Data excerpts START

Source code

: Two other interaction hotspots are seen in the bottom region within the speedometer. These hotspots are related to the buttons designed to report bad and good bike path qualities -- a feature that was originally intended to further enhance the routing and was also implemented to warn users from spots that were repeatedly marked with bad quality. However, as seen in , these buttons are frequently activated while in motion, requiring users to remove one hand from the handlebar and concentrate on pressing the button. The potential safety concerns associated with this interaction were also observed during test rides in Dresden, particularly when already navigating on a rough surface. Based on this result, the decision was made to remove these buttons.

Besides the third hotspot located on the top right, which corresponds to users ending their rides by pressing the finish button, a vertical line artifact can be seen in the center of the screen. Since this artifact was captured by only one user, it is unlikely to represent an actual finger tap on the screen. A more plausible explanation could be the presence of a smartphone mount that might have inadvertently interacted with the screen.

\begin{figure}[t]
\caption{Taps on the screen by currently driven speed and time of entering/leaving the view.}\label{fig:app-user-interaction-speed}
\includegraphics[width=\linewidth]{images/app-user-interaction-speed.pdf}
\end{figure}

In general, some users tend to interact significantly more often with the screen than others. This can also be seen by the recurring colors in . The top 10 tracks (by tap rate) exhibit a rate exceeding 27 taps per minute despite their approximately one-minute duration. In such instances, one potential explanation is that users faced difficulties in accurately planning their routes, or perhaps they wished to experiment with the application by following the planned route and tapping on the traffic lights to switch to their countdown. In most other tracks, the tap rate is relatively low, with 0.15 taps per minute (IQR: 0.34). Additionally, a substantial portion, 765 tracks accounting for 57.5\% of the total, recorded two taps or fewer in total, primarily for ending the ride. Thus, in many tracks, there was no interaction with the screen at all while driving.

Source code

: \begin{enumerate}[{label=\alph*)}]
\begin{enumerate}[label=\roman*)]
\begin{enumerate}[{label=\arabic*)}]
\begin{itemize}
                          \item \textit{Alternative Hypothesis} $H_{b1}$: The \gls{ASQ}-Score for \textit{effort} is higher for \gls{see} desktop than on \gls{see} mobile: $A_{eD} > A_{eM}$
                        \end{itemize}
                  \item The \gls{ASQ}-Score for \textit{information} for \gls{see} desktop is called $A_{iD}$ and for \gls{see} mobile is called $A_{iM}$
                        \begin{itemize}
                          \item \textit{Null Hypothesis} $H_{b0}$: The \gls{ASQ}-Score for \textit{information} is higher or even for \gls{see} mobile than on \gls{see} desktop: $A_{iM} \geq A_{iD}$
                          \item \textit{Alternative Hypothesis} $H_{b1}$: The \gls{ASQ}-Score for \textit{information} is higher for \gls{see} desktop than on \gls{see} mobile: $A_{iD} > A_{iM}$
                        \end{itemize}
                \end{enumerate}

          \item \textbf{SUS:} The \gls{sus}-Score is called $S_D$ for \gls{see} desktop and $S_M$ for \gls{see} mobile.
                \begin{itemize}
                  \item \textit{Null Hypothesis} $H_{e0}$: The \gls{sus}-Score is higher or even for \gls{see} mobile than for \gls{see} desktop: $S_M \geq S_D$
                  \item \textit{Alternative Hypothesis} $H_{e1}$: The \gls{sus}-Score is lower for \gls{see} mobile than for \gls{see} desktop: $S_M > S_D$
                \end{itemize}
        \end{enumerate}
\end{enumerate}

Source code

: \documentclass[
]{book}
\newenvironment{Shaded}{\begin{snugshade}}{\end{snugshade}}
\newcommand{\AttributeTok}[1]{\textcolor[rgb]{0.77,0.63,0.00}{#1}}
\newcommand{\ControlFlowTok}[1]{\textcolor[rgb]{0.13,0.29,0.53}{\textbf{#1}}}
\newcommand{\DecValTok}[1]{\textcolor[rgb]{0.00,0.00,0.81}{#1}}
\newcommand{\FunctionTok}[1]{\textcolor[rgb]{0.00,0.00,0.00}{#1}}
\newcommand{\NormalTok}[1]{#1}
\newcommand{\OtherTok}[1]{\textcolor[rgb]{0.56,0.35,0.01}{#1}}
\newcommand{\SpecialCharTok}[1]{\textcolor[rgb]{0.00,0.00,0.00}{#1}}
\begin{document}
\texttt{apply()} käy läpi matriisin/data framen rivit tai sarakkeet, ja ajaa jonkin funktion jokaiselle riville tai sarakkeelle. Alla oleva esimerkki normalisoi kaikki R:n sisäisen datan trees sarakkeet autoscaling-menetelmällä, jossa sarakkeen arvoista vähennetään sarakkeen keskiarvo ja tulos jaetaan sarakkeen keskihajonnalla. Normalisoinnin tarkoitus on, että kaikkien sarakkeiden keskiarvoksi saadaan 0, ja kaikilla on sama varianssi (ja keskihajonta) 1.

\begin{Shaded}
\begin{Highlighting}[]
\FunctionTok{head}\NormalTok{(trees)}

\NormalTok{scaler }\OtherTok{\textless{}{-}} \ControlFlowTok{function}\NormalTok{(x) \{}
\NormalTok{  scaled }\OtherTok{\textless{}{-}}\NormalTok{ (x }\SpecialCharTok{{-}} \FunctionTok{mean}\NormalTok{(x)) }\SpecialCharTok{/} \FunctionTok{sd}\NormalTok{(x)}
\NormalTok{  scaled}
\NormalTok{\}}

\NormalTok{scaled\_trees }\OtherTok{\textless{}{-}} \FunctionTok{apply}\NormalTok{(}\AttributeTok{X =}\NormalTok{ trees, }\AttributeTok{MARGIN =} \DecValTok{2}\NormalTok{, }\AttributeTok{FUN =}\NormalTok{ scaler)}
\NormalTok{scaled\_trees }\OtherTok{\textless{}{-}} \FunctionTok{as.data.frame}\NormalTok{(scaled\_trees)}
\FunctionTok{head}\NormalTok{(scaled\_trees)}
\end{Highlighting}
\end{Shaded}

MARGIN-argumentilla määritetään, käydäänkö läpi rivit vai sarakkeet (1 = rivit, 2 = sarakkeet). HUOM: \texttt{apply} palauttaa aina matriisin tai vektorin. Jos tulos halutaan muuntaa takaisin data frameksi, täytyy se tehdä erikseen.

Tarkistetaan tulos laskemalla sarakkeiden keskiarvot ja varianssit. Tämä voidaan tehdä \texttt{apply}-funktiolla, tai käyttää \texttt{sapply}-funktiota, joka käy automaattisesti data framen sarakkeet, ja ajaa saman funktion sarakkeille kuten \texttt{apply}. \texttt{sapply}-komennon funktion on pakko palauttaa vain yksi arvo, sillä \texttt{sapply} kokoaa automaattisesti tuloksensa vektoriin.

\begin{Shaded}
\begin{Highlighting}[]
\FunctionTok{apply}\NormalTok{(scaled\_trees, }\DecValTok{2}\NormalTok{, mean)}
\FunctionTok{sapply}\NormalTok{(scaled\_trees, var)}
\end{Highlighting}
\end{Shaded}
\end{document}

Data excerpts END

■ Task brief ■
Return all of the data above verbatim.

■ Solution for this exercise ■
Source code

: Two other interaction hotspots are seen in the bottom region within the speedometer. These hotspots are related to the buttons designed to report bad and good bike path qualities -- a feature that was originally intended to further enhance the routing and was also implemented to warn users from spots that were repeatedly marked with bad quality. However, as seen in , these buttons are frequently activated while in motion, requiring users to remove one hand from the handlebar and concentrate on pressing the button. The potential safety concerns associated with this interaction were also observed during test rides in Dresden, particularly when already navigating on a rough surface. Based on this result, the decision was made to remove these buttons.

Besides the third hotspot located on the top right, which corresponds to users ending their rides by pressing the finish button, a vertical line artifact can be seen in the center of the screen. Since this artifact was captured by only one user, it is unlikely to represent an actual finger tap on the screen. A more plausible explanation could be the presence of a smartphone mount that might have inadvertently interacted with the screen.

\begin{figure}[t]
\caption{Taps on the screen by currently driven speed and time of entering/leaving the view.}\label{fig:app-user-interaction-speed}
\includegraphics[width=\linewidth]{images/app-user-interaction-speed.pdf}
\end{figure}

In general, some users tend to interact significantly more often with the screen than others. This can also be seen by the recurring colors in . The top 10 tracks (by tap rate) exhibit a rate exceeding 27 taps per minute despite their approximately one-minute duration. In such instances, one potential explanation is that users faced difficulties in accurately planning their routes, or perhaps they wished to experiment with the application by following the planned route and tapping on the traffic lights to switch to their countdown. In most other tracks, the tap rate is relatively low, with 0.15 taps per minute (IQR: 0.34). Additionally, a substantial portion, 765 tracks accounting for 57.5\% of the total, recorded two taps or fewer in total, primarily for ending the ride. Thus, in many tracks, there was no interaction with the screen at all while driving.

Source code

: \begin{enumerate}[{label=\alph*)}]
\begin{enumerate}[label=\roman*)]
\begin{enumerate}[{label=\arabic*)}]
\begin{itemize}
                          \item \textit{Alternative Hypothesis} $H_{b1}$: The \gls{ASQ}-Score for \textit{effort} is higher for \gls{see} desktop than on \gls{see} mobile: $A_{eD} > A_{eM}$
                        \end{itemize}
                  \item The \gls{ASQ}-Score for \textit{information} for \gls{see} desktop is called $A_{iD}$ and for \gls{see} mobile is called $A_{iM}$
                        \begin{itemize}
                          \item \textit{Null Hypothesis} $H_{b0}$: The \gls{ASQ}-Score for \textit{information} is higher or even for \gls{see} mobile than on \gls{see} desktop: $A_{iM} \geq A_{iD}$
                          \item \textit{Alternative Hypothesis} $H_{b1}$: The \gls{ASQ}-Score for \textit{information} is higher for \gls{see} desktop than on \gls{see} mobile: $A_{iD} > A_{iM}$
                        \end{itemize}
                \end{enumerate}

          \item \textbf{SUS:} The \gls{sus}-Score is called $S_D$ for \gls{see} desktop and $S_M$ for \gls{see} mobile.
                \begin{itemize}
                  \item \textit{Null Hypothesis} $H_{e0}$: The \gls{sus}-Score is higher or even for \gls{see} mobile than for \gls{see} desktop: $S_M \geq S_D$
                  \item \textit{Alternative Hypothesis} $H_{e1}$: The \gls{sus}-Score is lower for \gls{see} mobile than for \gls{see} desktop: $S_M > S_D$
                \end{itemize}
        \end{enumerate}
\end{enumerate}

Source code

: \documentclass[
]{book}
\newenvironment{Shaded}{\begin{snugshade}}{\end{snugshade}}
\newcommand{\AttributeTok}[1]{\textcolor[rgb]{0.77,0.63,0.00}{#1}}
\newcommand{\ControlFlowTok}[1]{\textcolor[rgb]{0.13,0.29,0.53}{\textbf{#1}}}
\newcommand{\DecValTok}[1]{\textcolor[rgb]{0.00,0.00,0.81}{#1}}
\newcommand{\FunctionTok}[1]{\textcolor[rgb]{0.00,0.00,0.00}{#1}}
\newcommand{\NormalTok}[1]{#1}
\newcommand{\OtherTok}[1]{\textcolor[rgb]{0.56,0.35,0.01}{#1}}
\newcommand{\SpecialCharTok}[1]{\textcolor[rgb]{0.00,0.00,0.00}{#1}}
\begin{document}
\texttt{apply()} käy läpi matriisin/data framen rivit tai sarakkeet, ja ajaa jonkin funktion jokaiselle riville tai sarakkeelle. Alla oleva esimerkki normalisoi kaikki R:n sisäisen datan trees sarakkeet autoscaling-menetelmällä, jossa sarakkeen arvoista vähennetään sarakkeen keskiarvo ja tulos jaetaan sarakkeen keskihajonnalla. Normalisoinnin tarkoitus on, että kaikkien sarakkeiden keskiarvoksi saadaan 0, ja kaikilla on sama varianssi (ja keskihajonta) 1.

\begin{Shaded}
\begin{Highlighting}[]
\FunctionTok{head}\NormalTok{(trees)}

\NormalTok{scaler }\OtherTok{\textless{}{-}} \ControlFlowTok{function}\NormalTok{(x) \{}
\NormalTok{  scaled }\OtherTok{\textless{}{-}}\NormalTok{ (x }\SpecialCharTok{{-}} \FunctionTok{mean}\NormalTok{(x)) }\SpecialCharTok{/} \FunctionTok{sd}\NormalTok{(x)}
\NormalTok{  scaled}
\NormalTok{\}}

\NormalTok{scaled\_trees }\OtherTok{\textless{}{-}} \FunctionTok{apply}\NormalTok{(}\AttributeTok{X =}\NormalTok{ trees, }\AttributeTok{MARGIN =} \DecValTok{2}\NormalTok{, }\AttributeTok{FUN =}\NormalTok{ scaler)}
\NormalTok{scaled\_trees }\OtherTok{\textless{}{-}} \FunctionTok{as.data.frame}\NormalTok{(scaled\_trees)}
\FunctionTok{head}\NormalTok{(scaled\_trees)}
\end{Highlighting}
\end{Shaded}

MARGIN-argumentilla määritetään, käydäänkö läpi rivit vai sarakkeet (1 = rivit, 2 = sarakkeet). HUOM: \texttt{apply} palauttaa aina matriisin tai vektorin. Jos tulos halutaan muuntaa takaisin data frameksi, täytyy se tehdä erikseen.

Tarkistetaan tulos laskemalla sarakkeiden keskiarvot ja varianssit. Tämä voidaan tehdä \texttt{apply}-funktiolla, tai käyttää \texttt{sapply}-funktiota, joka käy automaattisesti data framen sarakkeet, ja ajaa saman funktion sarakkeille kuten \texttt{apply}. \texttt{sapply}-komennon funktion on pakko palauttaa vain yksi arvo, sillä \texttt{sapply} kokoaa automaattisesti tuloksensa vektoriin.

\begin{Shaded}
\begin{Highlighting}[]
\FunctionTok{apply}\NormalTok{(scaled\_trees, }\DecValTok{2}\NormalTok{, mean)}
\FunctionTok{sapply}\NormalTok{(scaled\_trees, var)}
\end{Highlighting}
\end{Shaded}
\end{document}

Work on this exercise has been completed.